WHAT TO DO >> Some of the lines below need repeating. Reproduce exactly those between the lines holding "In this comprehensive" and "Data Handling", inclusive.

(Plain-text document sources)
_ _ _ _

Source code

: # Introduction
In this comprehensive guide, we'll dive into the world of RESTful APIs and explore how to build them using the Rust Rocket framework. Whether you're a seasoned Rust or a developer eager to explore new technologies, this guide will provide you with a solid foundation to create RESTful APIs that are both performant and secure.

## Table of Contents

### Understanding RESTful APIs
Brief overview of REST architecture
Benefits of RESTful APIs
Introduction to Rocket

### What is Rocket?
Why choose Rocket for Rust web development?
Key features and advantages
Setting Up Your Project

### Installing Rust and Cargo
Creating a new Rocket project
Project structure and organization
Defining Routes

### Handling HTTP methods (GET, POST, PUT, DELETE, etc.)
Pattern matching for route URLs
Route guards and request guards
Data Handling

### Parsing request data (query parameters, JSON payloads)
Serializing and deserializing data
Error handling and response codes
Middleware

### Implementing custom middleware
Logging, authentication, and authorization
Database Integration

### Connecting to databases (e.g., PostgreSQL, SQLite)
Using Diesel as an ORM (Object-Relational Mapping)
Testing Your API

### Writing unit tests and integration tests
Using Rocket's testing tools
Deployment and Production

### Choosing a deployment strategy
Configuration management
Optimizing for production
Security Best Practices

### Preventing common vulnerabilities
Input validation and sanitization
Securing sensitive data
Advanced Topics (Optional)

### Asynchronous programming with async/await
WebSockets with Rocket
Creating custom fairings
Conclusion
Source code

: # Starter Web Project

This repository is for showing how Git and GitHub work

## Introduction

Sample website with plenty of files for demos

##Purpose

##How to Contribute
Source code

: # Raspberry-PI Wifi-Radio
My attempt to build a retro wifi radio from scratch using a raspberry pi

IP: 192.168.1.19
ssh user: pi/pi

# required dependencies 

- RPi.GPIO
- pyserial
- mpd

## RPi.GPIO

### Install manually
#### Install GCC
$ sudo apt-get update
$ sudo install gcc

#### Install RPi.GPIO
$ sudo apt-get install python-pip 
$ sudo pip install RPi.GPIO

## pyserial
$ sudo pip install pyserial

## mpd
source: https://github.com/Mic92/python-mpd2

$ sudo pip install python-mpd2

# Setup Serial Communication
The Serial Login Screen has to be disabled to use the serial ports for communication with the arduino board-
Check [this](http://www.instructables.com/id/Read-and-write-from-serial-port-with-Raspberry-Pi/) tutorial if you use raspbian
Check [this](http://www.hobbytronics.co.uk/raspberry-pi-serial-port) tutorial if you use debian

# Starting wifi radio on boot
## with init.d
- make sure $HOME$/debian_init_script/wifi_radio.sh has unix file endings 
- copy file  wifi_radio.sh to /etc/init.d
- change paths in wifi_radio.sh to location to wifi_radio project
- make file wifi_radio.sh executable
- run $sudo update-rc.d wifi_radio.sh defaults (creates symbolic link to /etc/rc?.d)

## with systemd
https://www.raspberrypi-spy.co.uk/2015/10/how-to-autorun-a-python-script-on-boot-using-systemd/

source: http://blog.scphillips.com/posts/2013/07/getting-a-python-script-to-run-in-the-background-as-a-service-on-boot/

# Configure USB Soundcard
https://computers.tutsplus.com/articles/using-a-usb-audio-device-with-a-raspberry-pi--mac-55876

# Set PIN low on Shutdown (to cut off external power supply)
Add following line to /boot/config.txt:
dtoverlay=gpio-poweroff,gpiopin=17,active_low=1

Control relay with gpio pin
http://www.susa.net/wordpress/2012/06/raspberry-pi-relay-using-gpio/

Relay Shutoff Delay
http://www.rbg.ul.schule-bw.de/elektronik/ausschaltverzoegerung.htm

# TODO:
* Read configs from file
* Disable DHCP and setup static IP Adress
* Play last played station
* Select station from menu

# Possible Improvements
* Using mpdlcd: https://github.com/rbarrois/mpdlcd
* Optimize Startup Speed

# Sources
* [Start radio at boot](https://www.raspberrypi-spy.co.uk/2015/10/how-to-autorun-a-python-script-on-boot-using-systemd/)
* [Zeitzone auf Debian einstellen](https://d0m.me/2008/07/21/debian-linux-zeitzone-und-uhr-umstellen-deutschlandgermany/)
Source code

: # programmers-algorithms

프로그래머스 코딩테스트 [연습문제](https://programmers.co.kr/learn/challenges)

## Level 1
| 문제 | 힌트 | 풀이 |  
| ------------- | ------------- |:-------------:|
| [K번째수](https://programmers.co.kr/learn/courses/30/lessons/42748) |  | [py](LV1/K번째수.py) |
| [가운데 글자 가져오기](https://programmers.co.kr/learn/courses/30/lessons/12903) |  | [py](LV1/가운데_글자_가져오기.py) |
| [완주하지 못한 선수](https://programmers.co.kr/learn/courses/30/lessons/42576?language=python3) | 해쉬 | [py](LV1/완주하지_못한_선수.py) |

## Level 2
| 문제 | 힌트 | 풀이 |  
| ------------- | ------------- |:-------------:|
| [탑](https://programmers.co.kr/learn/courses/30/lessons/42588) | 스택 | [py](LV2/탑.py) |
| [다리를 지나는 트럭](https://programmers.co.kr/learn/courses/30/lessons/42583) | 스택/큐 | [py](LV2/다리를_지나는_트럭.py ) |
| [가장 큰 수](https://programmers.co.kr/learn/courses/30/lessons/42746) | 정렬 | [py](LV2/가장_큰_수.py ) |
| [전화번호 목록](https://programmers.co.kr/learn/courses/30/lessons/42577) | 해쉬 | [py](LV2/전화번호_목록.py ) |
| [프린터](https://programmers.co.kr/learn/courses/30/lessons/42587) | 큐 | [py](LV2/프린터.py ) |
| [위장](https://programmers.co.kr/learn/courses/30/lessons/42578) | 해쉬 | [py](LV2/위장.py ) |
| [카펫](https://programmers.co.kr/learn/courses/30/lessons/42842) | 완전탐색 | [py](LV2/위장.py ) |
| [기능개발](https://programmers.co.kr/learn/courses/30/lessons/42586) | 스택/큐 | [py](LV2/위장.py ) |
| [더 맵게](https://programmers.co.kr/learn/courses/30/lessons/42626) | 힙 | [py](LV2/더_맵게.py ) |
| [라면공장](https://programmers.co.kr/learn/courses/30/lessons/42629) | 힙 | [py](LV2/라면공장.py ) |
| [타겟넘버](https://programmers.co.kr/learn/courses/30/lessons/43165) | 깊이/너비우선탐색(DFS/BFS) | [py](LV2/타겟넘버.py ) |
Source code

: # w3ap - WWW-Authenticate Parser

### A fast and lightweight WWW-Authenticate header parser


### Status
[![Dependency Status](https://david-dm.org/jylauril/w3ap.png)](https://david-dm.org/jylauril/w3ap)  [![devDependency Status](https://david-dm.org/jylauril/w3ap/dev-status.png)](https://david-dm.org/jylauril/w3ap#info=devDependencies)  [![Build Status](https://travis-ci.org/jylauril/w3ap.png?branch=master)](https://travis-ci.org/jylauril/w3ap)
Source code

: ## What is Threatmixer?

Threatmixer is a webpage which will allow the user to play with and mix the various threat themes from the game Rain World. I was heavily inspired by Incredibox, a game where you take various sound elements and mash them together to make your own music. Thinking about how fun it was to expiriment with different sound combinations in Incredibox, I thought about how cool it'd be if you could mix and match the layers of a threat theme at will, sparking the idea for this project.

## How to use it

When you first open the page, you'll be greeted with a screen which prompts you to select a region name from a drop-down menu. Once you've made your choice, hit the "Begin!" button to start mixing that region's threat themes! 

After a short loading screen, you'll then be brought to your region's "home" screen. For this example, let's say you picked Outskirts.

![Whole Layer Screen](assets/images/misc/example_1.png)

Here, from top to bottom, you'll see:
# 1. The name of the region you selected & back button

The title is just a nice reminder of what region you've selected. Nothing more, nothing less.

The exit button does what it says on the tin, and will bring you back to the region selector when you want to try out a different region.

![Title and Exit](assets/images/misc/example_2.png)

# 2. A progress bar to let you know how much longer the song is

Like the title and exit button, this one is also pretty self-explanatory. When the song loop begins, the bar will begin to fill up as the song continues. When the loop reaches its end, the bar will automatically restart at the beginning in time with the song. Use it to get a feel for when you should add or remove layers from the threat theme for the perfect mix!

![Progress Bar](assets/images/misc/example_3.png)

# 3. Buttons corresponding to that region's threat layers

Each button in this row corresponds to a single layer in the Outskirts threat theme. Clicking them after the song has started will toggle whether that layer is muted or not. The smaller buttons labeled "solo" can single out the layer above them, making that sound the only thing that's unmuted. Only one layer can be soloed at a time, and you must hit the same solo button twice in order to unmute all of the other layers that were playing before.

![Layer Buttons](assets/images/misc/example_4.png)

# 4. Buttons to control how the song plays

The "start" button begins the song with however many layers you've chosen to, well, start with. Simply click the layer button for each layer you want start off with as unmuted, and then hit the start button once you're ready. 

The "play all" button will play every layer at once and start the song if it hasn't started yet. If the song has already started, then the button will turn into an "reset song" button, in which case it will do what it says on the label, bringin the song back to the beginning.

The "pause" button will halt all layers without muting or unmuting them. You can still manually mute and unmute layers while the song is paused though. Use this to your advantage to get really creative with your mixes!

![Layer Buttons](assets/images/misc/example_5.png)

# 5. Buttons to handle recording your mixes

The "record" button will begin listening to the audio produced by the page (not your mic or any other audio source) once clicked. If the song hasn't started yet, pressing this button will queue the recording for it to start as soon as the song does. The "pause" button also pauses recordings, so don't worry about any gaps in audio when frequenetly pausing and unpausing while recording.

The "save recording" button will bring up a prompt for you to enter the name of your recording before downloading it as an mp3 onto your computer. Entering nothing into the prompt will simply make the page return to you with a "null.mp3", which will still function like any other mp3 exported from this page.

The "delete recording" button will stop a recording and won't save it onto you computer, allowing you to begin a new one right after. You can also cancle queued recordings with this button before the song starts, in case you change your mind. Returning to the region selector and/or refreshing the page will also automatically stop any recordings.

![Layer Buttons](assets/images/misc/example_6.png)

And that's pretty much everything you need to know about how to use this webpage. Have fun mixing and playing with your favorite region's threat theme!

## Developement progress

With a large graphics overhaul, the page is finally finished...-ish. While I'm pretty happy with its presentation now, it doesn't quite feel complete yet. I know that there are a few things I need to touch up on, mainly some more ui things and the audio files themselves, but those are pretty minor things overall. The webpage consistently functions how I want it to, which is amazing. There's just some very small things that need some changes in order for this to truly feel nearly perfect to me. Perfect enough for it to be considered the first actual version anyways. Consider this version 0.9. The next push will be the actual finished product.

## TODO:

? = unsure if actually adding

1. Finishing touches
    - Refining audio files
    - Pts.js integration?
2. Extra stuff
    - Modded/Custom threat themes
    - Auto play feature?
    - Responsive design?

_ _ _ _

OUTPUT FOR THIS TASK >>
In this comprehensive guide, we'll dive into the world of RESTful APIs and explore how to build them using the Rust Rocket framework. Whether you're a seasoned Rust or a developer eager to explore new technologies, this guide will provide you with a solid foundation to create RESTful APIs that are both performant and secure.

## Table of Contents

### Understanding RESTful APIs
Brief overview of REST architecture
Benefits of RESTful APIs
Introduction to Rocket

### What is Rocket?
Why choose Rocket for Rust web development?
Key features and advantages
Setting Up Your Project

### Installing Rust and Cargo
Creating a new Rocket project
Project structure and organization
Defining Routes

### Handling HTTP methods (GET, POST, PUT, DELETE, etc.)
Pattern matching for route URLs
Route guards and request guards
Data Handling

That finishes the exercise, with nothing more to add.